Benoît fonda de son vivant plussieurs monastères, dont le plus connu est celui du Mont Cassin, en Italie. Sa vie échappe à toute banalité, et son exceptionnel charisme se manifesta par de nombreux miracles, avérés par tous biographes. Parmi eux, le pape Grégoire le Grand, qui fut le premier à rendre hommage au saint homme, et, en bon historien, Odon Hurel puise abondamment dans ses écritures, donnant à la présente biographie, une louable couleur d’authenticité.
Ce livre reste malgré tout ardu et exigeant, fruit d’une longue compilation qui sent la thèse universitaire à plein nez.
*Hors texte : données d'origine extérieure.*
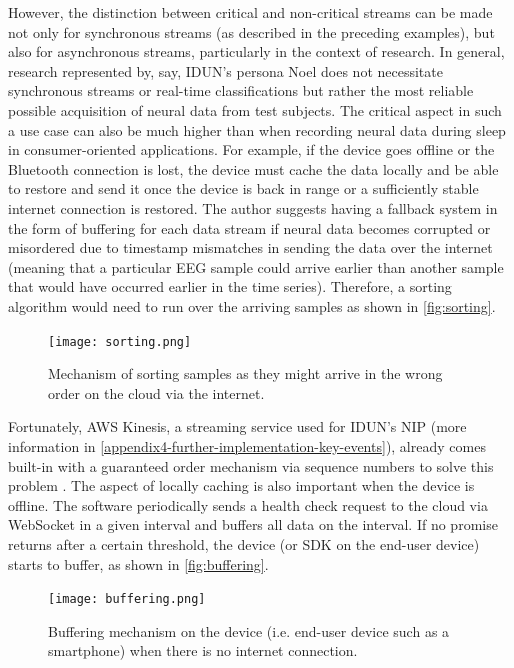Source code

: However, the distinction between critical and non-critical streams can be made not only for synchronous streams (as described in the preceding examples), but also for asynchronous streams, particularly in the context of research. In general, research represented by, say, IDUN’s persona Noel does not necessitate synchronous streams or real-time classifications but rather the most reliable possible acquisition of neural data from test subjects. The critical aspect in such a use case can also be much higher than when recording neural data during sleep in consumer-oriented applications. For example, if the device goes offline or the Bluetooth connection is lost, the device must cache the data locally and be able to restore and send it once the device is back in range or a sufficiently stable internet connection is restored. The author suggests having a fallback system in the form of buffering for each data stream if neural data becomes corrupted or misordered due to timestamp mismatches in sending the data over the internet (meaning that a particular EEG sample could arrive earlier than another sample that would have occurred earlier in the time series). Therefore, a sorting algorithm would need to run over the arriving samples as shown in \autoref{fig:sorting}.

\begin{figure}[!ht]
  \centering
  \texttt{[image: sorting.png]}
  \caption{Mechanism of sorting samples as they might arrive in the wrong order on the cloud via the internet.}
  \label{fig:sorting}
\end{figure}

Fortunately, AWS Kinesis, a streaming service used for IDUN's NIP (more information in \autoref{appendix4-further-implementation-key-events}), already comes built-in with a guaranteed order mechanism via sequence numbers to solve this problem \citep{amazon_web_services_inc_amazon_nodate}. The aspect of locally caching is also important when the device is offline. The software periodically sends a health check request to the cloud via WebSocket in a given interval and buffers all data on the interval. If no promise returns after a certain threshold, the device (or SDK on the end-user device) starts to buffer, as shown in \autoref{fig:buffering}.

\begin{figure}[!ht]
  \centering
  \texttt{[image: buffering.png]}
  \caption{Buffering mechanism on the device (i.e. end-user device such as a smartphone) when there is no internet connection.}
  \label{fig:buffering}
\end{figure}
Mais il a l’immense mérite de se présenter non pas comme une séquence biographique de la naissance à la mort, mais comme une suite de chapitres thématiques. Par exemple : Benoît et ses disciples, Benoît et les miracles, Benoît et les femmes (dont sa sœur Scholastique également sanctifiée), Benoît et les oiseaux (dont un étonnant attachement pour les corbeaux), etc.
D’abord ermite et pénitent, Benoît devint prêcheur et voyageur, essaimant au gré de ses rencontres des monastères, où les frères suivaient sa Règle à la lettre. Ainsi sont nés les bénédictins, et il n’est de moine copiste, de moine défricheur ou de moine agriculteur, qui ne doive quelque chose à son lointain héritage.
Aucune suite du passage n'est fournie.